Sunday, October 11, 2009
AT 9.8 PERCENT, the unemployment rate is higher than it has been since it hit 10.1 percent in June 1983. Since the recession began 21 months ago, the economy has shed nearly 7 million jobs. Whole industries -- cars, housing, finance -- have been devastated and may never recover fully.
Nevertheless, White House economists reported in September that "employment is estimated to be between 600,000 and 1.1 million higher than it would otherwise have been" because of the Obama administration's stimulus plan and other government policies, especially the Fed's monetary expansion. While no one can prove or disprove that -- much less apportion credit between fiscal and monetary policy -- basic economics suggests that things might have been even worse if the government had done nothing.

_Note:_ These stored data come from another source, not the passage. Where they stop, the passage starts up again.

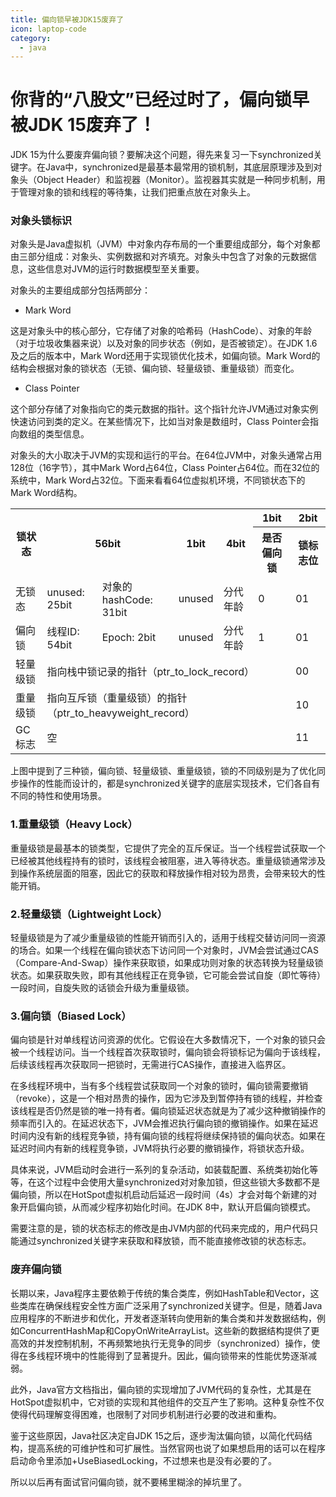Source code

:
```yaml
---
title: 偏向锁早被JDK15废弃了
icon: laptop-code
category:
  - java
---
```

# 你背的“八股文”已经过时了，偏向锁早被JDK 15废弃了！
JDK 15为什么要废弃偏向锁？要解决这个问题，得先来复习一下synchronized关键字。在Java中，synchronized是最基本最常用的锁机制，其底层原理涉及到对象头（Object Header）和监视器（Monitor）。监视器其实就是一种同步机制，用于管理对象的锁和线程的等待集，让我们把重点放在对象头上。

### 对象头锁标识

对象头是Java虚拟机（JVM）中对象内存布局的一个重要组成部分，每个对象都由三部分组成：对象头、实例数据和对齐填充。对象头中包含了对象的元数据信息，这些信息对JVM的运行时数据模型至关重要。

对象头的主要组成部分包括两部分：

*   Mark Word
    

这是对象头中的核心部分，它存储了对象的哈希码（HashCode）、对象的年龄（对于垃圾收集器来说）以及对象的同步状态（例如，是否被锁定）。在JDK 1.6及之后的版本中，Mark Word还用于实现锁优化技术，如偏向锁。Mark Word的结构会根据对象的锁状态（无锁、偏向锁、轻量级锁、重量级锁）而变化。

*   Class Pointer
    

这个部分存储了对象指向它的类元数据的指针。这个指针允许JVM通过对象实例快速访问到类的定义。在某些情况下，比如当对象是数组时，Class Pointer会指向数组的类型信息。

对象头的大小取决于JVM的实现和运行的平台。在64位JVM中，对象头通常占用128位（16字节），其中Mark Word占64位，Class Pointer占64位。而在32位的系统中，Mark Word占32位。下面来看看64位虚拟机环境，不同锁状态下的Mark Word结构。

<table>
    <tr>
        <th rowspan="2">锁状态</th>
        <th rowspan="2" colspan="2">56bit</th>
        <th rowspan="2">1bit</th>
        <th rowspan="2">4bit</th>
        <th>1bit</th>
        <th>2bit</th>
    </tr>
    <tr>
       <th>是否偏向锁</th>
        <th>锁标志位</th>
    </tr>
    <tr>
        <td>无锁态</td>
        <td>unused: 25bit</td>
        <td>对象的hashCode: 31bit</td>
        <td>unused</td>
        <td>分代年龄</td>
        <td>0</td>
        <td>01</td>
    </tr>
    <tr>
        <td>偏向锁</td>
        <td>线程ID: 54bit</td>
        <td>Epoch: 2bit</td>
        <td>unused</td>
        <td>分代年龄</td>
        <td>1</td>
        <td>01</td>
    </tr>
    <tr>
        <td>轻量级锁</td>
        <td colspan="5">指向栈中锁记录的指针（ptr_to_lock_record）</td>
        <td>00</td>
    </tr>
    <tr>
        <td>重量级锁</td>
        <td colspan="5">指向互斥锁（重量级锁）的指针（ptr_to_heavyweight_record）</td>
        <td>10</td>
    </tr>
    <tr>
        <td>GC标志</td>
        <td colspan="5">空</td>
        <td>11</td>
    </tr>
</table>


上图中提到了三种锁，偏向锁、轻量级锁、重量级锁，锁的不同级别是为了优化同步操作的性能而设计的，都是synchronized关键字的底层实现技术，它们各自有不同的特性和使用场景。

### 1.重量级锁（Heavy Lock）

重量级锁是最基本的锁类型，它提供了完全的互斥保证。当一个线程尝试获取一个已经被其他线程持有的锁时，该线程会被阻塞，进入等待状态。重量级锁通常涉及到操作系统层面的阻塞，因此它的获取和释放操作相对较为昂贵，会带来较大的性能开销。

### 2.轻量级锁（Lightweight Lock）

轻量级锁是为了减少重量级锁的性能开销而引入的，适用于线程交替访问同一资源的场合。如果一个线程在偏向锁状态下访问同一个对象时，JVM会尝试通过CAS（Compare-And-Swap）操作来获取锁，如果成功则对象的状态转换为轻量级锁状态。如果获取失败，即有其他线程正在竞争锁，它可能会尝试自旋（即忙等待）一段时间，自旋失败的话锁会升级为重量级锁。

### 3.偏向锁（Biased Lock）

偏向锁是针对单线程访问资源的优化。它假设在大多数情况下，一个对象的锁只会被一个线程访问。当一个线程首次获取锁时，偏向锁会将锁标记为偏向于该线程，后续该线程再次获取同一把锁时，无需进行CAS操作，直接进入临界区。

在多线程环境中，当有多个线程尝试获取同一个对象的锁时，偏向锁需要撤销（revoke），这是一个相对昂贵的操作，因为它涉及到暂停持有锁的线程，并检查该线程是否仍然是锁的唯一持有者。偏向锁延迟状态就是为了减少这种撤销操作的频率而引入的。在延迟状态下，JVM会推迟执行偏向锁的撤销操作。如果在延迟时间内没有新的线程竞争锁，持有偏向锁的线程将继续保持锁的偏向状态。如果在延迟时间内有新的线程竞争锁，JVM将执行必要的撤销操作，将锁状态升级。

具体来说，JVM启动时会进行一系列的复杂活动，如装载配置、系统类初始化等等，在这个过程中会使用大量synchronized对对象加锁，但这些锁大多数都不是偏向锁，所以在HotSpot虚拟机启动后延迟一段时间（4s）才会对每个新建的对象开启偏向锁，从而减少程序初始化时间。在JDK 8中，默认开启偏向锁模式。


需要注意的是，锁的状态标志的修改是由JVM内部的代码来完成的，用户代码只能通过synchronized关键字来获取和释放锁，而不能直接修改锁的状态标志。

### 废弃偏向锁

长期以来，Java程序主要依赖于传统的集合类库，例如HashTable和Vector，这些类库在确保线程安全性方面广泛采用了synchronized关键字。但是，随着Java应用程序的不断进步和优化，开发者逐渐转向使用新的集合类和并发数据结构，例如ConcurrentHashMap和CopyOnWriteArrayList。这些新的数据结构提供了更高效的并发控制机制，不再频繁地执行无竞争的同步（synchronized）操作，使得在多线程环境中的性能得到了显著提升。因此，偏向锁带来的性能优势逐渐减弱。

此外，Java官方文档指出，偏向锁的实现增加了JVM代码的复杂性，尤其是在HotSpot虚拟机中，它对锁的实现和其他组件的交互产生了影响。这种复杂性不仅使得代码理解变得困难，也限制了对同步机制进行必要的改进和重构。


鉴于这些原因，Java社区决定自JDK 15之后，逐步淘汰偏向锁，以简化代码结构，提高系统的可维护性和可扩展性。当然官网也说了如果想启用的话可以在程序启动命令里添加+UseBiasedLocking，不过想来也是没有必要的了。

所以以后再有面试官问偏向锁，就不要稀里糊涂的掉坑里了。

It does not necessarily follow, however, that the economy needs more stimulus now. Government has managed to blunt the recession, but at a cost -- a higher national debt burden, which future Americans must pay off by working harder and saving more than they otherwise would have. The real question is whether the benefits of pumping even more government fuel into America's engine outweigh the risks.
We see several reasons to doubt it. The first is the sheer immensity of stimulus policies already in place. The Federal Reserve's policies, including cutting interest rates to near zero and doubling its balance sheet to more than $2 trillion, are unprecedented. Meanwhile, the Congressional Budget Office projects a federal deficit of $1.4 trillion for fiscal 2009, or one-tenth of the country's total economic output. A similar amount of borrowing is on tap for next year, and the government still hasn't run through half of the $787 billion in tax cuts and spending increases enacted this year.
The situation was much different in the early 1980s. Then, double-digit unemployment resulted from the Federal Reserve's tightening of the money supply to crush inflation; even at their high point in 1983, Reagan administration budget deficits reached only 6 percent of GDP. In other words, fiscal and monetary authorities had plenty of room to maneuver. Today, however, the dollar's recent plunge portends the higher interest rates or inflation that could result from a rampant Fed printing press and federal borrowing.
A second reason for skepticism is the intellectual poverty of some policy proposals. One bad idea whose time seems to be coming is a tax credit for companies that create new jobs. President Obama proposed this during the campaign and discarded it after his election, in the face of widespread criticism. It's no easy matter to prove that a new hire is really "new," in the sense that the tax credit caused it. The last time the government tried this, during the Carter administration, economists determined that it actually created just one-third of the 2.1 million jobs for which employers claimed the subsidy. Who's to say tax-subsidized workers won't get laid off after the break expires -- just as auto sales plunged once "Cash for Clunkers" ended? Of course, the jobs tax credit might never end, if employers lobby for an extension, just as the real estate industry has fought for extended home-buying tax credits.
It might make sense to move some already-approved stimulus dollars from long-term programs (such as digitizing medical records) to short-term needs such as food stamps or unemployment benefits. But borrowing new money to move demand from the future to the present -- whether it's demand for houses, cars, or workers -- is a dubious proposition.